Retrieve every line of the data holding the word "have".
---- Data for this exercise
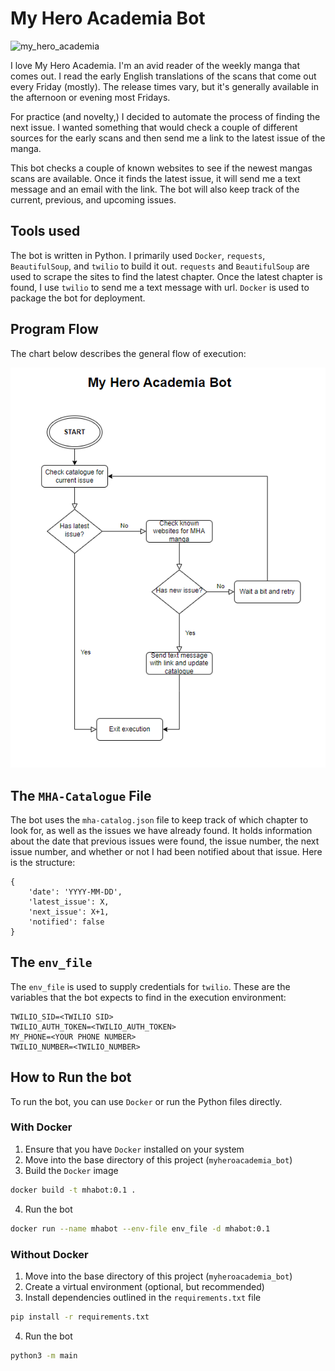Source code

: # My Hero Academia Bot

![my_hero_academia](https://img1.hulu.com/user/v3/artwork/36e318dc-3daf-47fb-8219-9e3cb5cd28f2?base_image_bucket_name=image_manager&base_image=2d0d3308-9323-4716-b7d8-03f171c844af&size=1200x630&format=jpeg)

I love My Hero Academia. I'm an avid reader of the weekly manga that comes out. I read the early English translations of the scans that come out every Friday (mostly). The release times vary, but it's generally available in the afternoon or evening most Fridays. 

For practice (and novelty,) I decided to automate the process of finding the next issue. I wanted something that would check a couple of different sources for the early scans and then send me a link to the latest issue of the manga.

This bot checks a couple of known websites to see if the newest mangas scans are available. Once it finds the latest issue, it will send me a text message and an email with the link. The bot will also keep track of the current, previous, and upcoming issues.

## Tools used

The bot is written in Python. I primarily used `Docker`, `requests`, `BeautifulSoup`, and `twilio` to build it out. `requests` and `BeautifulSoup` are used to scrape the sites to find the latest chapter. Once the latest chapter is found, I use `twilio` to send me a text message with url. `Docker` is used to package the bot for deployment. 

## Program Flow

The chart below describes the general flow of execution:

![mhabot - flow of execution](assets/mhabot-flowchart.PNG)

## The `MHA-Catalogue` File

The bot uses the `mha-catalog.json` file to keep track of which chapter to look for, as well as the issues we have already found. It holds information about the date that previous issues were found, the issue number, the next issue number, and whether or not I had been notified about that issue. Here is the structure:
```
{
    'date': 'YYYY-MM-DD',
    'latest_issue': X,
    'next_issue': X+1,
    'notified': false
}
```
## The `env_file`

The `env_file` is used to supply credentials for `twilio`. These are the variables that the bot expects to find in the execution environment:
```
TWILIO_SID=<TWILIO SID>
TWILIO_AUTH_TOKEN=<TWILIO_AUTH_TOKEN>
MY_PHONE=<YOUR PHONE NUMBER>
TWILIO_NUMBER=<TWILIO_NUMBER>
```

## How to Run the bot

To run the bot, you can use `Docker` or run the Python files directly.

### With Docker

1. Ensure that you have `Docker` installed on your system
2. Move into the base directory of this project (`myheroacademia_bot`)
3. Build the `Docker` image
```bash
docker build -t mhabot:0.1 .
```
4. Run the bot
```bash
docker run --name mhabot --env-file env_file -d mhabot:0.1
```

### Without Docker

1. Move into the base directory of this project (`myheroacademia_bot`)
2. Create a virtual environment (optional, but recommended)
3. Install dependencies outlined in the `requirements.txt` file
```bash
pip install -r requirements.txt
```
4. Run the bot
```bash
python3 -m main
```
--------
• _Expected output_
The bot uses the `mha-catalog.json` file to keep track of which chapter to look for, as well as the issues we have already found. It holds information about the date that previous issues were found, the issue number, the next issue number, and whether or not I had been notified about that issue. Here is the structure:
1. Ensure that you have `Docker` installed on your system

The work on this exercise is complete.